Originally, the city in 2014 had sought more than $12.7 million from the federal government to replace 132 city-owned vehicles, but many of those vehicles were already inoperable before the storm, according to the complaint filed by the United States Attorney’s Office in Manhattan against the city on Wednesday night.

For example, the city sought more than $3 million to replace seven paving trucks that, according to the department’s own internal records, had been designated for salvage years before the hurricane. Some of the paving machines had been sitting in a dump under a highway since 2009 and were being scrapped for parts by vandals, the complaint says.

The city also sought to replace a trailer and a trash pump with federal funds even though the equipment had been deemed inoperable in 2010, the lawsuit says.

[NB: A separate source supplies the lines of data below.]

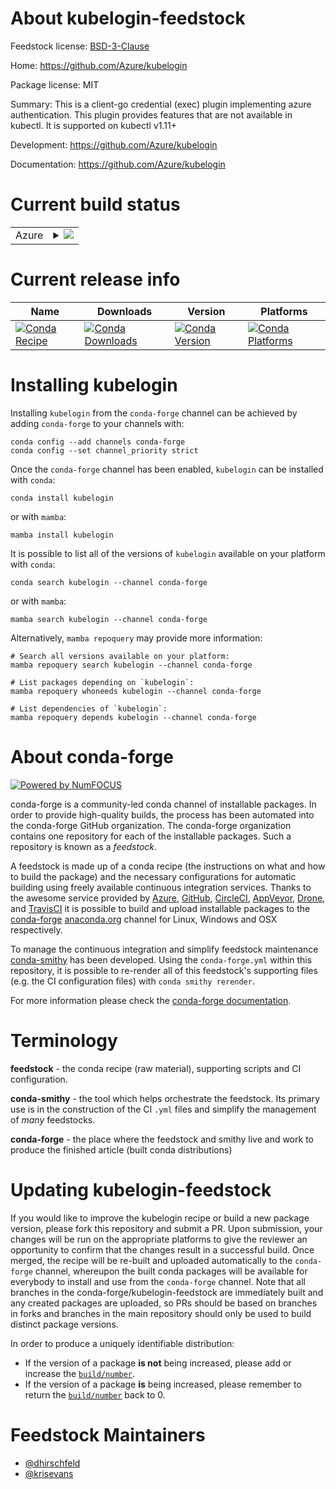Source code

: About kubelogin-feedstock
=========================

Feedstock license: [BSD-3-Clause](https://github.com/conda-forge/kubelogin-feedstock/blob/main/LICENSE.txt)

Home: https://github.com/Azure/kubelogin

Package license: MIT

Summary: This is a client-go credential (exec) plugin implementing azure authentication. This plugin provides features that are not available in kubectl. It is supported on kubectl v1.11+

Development: https://github.com/Azure/kubelogin

Documentation: https://github.com/Azure/kubelogin

Current build status
====================


<table>
    
  <tr>
    <td>Azure</td>
    <td>
      <details>
        <summary>
          <a href="https://dev.azure.com/conda-forge/feedstock-builds/_build/latest?definitionId=10741&branchName=main">
            <img src="https://dev.azure.com/conda-forge/feedstock-builds/_apis/build/status/kubelogin-feedstock?branchName=main">
          </a>
        </summary>
        <table>
          <thead><tr><th>Variant</th><th>Status</th></tr></thead>
          <tbody><tr>
              <td>linux_64</td>
              <td>
                <a href="https://dev.azure.com/conda-forge/feedstock-builds/_build/latest?definitionId=10741&branchName=main">
                  <img src="https://dev.azure.com/conda-forge/feedstock-builds/_apis/build/status/kubelogin-feedstock?branchName=main&jobName=linux&configuration=linux%20linux_64_" alt="variant">
                </a>
              </td>
            </tr><tr>
              <td>osx_64</td>
              <td>
                <a href="https://dev.azure.com/conda-forge/feedstock-builds/_build/latest?definitionId=10741&branchName=main">
                  <img src="https://dev.azure.com/conda-forge/feedstock-builds/_apis/build/status/kubelogin-feedstock?branchName=main&jobName=osx&configuration=osx%20osx_64_" alt="variant">
                </a>
              </td>
            </tr><tr>
              <td>win_64</td>
              <td>
                <a href="https://dev.azure.com/conda-forge/feedstock-builds/_build/latest?definitionId=10741&branchName=main">
                  <img src="https://dev.azure.com/conda-forge/feedstock-builds/_apis/build/status/kubelogin-feedstock?branchName=main&jobName=win&configuration=win%20win_64_" alt="variant">
                </a>
              </td>
            </tr>
          </tbody>
        </table>
      </details>
    </td>
  </tr>
</table>

Current release info
====================

| Name | Downloads | Version | Platforms |
| --- | --- | --- | --- |
| [![Conda Recipe](https://img.shields.io/badge/recipe-kubelogin-green.svg)](https://anaconda.org/conda-forge/kubelogin) | [![Conda Downloads](https://img.shields.io/conda/dn/conda-forge/kubelogin.svg)](https://anaconda.org/conda-forge/kubelogin) | [![Conda Version](https://img.shields.io/conda/vn/conda-forge/kubelogin.svg)](https://anaconda.org/conda-forge/kubelogin) | [![Conda Platforms](https://img.shields.io/conda/pn/conda-forge/kubelogin.svg)](https://anaconda.org/conda-forge/kubelogin) |

Installing kubelogin
====================

Installing `kubelogin` from the `conda-forge` channel can be achieved by adding `conda-forge` to your channels with:

```
conda config --add channels conda-forge
conda config --set channel_priority strict
```

Once the `conda-forge` channel has been enabled, `kubelogin` can be installed with `conda`:

```
conda install kubelogin
```

or with `mamba`:

```
mamba install kubelogin
```

It is possible to list all of the versions of `kubelogin` available on your platform with `conda`:

```
conda search kubelogin --channel conda-forge
```

or with `mamba`:

```
mamba search kubelogin --channel conda-forge
```

Alternatively, `mamba repoquery` may provide more information:

```
# Search all versions available on your platform:
mamba repoquery search kubelogin --channel conda-forge

# List packages depending on `kubelogin`:
mamba repoquery whoneeds kubelogin --channel conda-forge

# List dependencies of `kubelogin`:
mamba repoquery depends kubelogin --channel conda-forge
```


About conda-forge
=================

[![Powered by
NumFOCUS](https://img.shields.io/badge/powered%20by-NumFOCUS-orange.svg?style=flat&colorA=E1523D&colorB=007D8A)](https://numfocus.org)

conda-forge is a community-led conda channel of installable packages.
In order to provide high-quality builds, the process has been automated into the
conda-forge GitHub organization. The conda-forge organization contains one repository
for each of the installable packages. Such a repository is known as a *feedstock*.

A feedstock is made up of a conda recipe (the instructions on what and how to build
the package) and the necessary configurations for automatic building using freely
available continuous integration services. Thanks to the awesome service provided by
[Azure](https://azure.microsoft.com/en-us/services/devops/), [GitHub](https://github.com/),
[CircleCI](https://circleci.com/), [AppVeyor](https://www.appveyor.com/),
[Drone](https://cloud.drone.io/welcome), and [TravisCI](https://travis-ci.com/)
it is possible to build and upload installable packages to the
[conda-forge](https://anaconda.org/conda-forge) [anaconda.org](https://anaconda.org/)
channel for Linux, Windows and OSX respectively.

To manage the continuous integration and simplify feedstock maintenance
[conda-smithy](https://github.com/conda-forge/conda-smithy) has been developed.
Using the ``conda-forge.yml`` within this repository, it is possible to re-render all of
this feedstock's supporting files (e.g. the CI configuration files) with ``conda smithy rerender``.

For more information please check the [conda-forge documentation](https://conda-forge.org/docs/).

Terminology
===========

**feedstock** - the conda recipe (raw material), supporting scripts and CI configuration.

**conda-smithy** - the tool which helps orchestrate the feedstock.
                   Its primary use is in the construction of the CI ``.yml`` files
                   and simplify the management of *many* feedstocks.

**conda-forge** - the place where the feedstock and smithy live and work to
                  produce the finished article (built conda distributions)


Updating kubelogin-feedstock
============================

If you would like to improve the kubelogin recipe or build a new
package version, please fork this repository and submit a PR. Upon submission,
your changes will be run on the appropriate platforms to give the reviewer an
opportunity to confirm that the changes result in a successful build. Once
merged, the recipe will be re-built and uploaded automatically to the
`conda-forge` channel, whereupon the built conda packages will be available for
everybody to install and use from the `conda-forge` channel.
Note that all branches in the conda-forge/kubelogin-feedstock are
immediately built and any created packages are uploaded, so PRs should be based
on branches in forks and branches in the main repository should only be used to
build distinct package versions.

In order to produce a uniquely identifiable distribution:
 * If the version of a package **is not** being increased, please add or increase
   the [``build/number``](https://docs.conda.io/projects/conda-build/en/latest/resources/define-metadata.html#build-number-and-string).
 * If the version of a package **is** being increased, please remember to return
   the [``build/number``](https://docs.conda.io/projects/conda-build/en/latest/resources/define-metadata.html#build-number-and-string)
   back to 0.

Feedstock Maintainers
=====================

* [@dhirschfeld](https://github.com/dhirschfeld/)
* [@krisevans](https://github.com/krisevans/)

The list of damaged vehicles was compiled during the Bloomberg administration, but submitted to the federal government in 2014 under Mayor Bill de Blasio.

The complaint says that transportation officials either knew the certifications were false or “made the certifications with reckless disregard or willful blindness as to their truth or falsity.” In fact, city officials never conducted in-person inspections of the vehicles, the complaint contends.

Even when an employee at the Department of Transportation sent an email in June 2014 to a deputy commissioner informing that commissioner that fraudulent claims had been made, the warning went unheeded, the lawsuit says.

The department decided to take action only when it became aware that the United States Attorney’s Office was conducting an investigation, according to the complaint.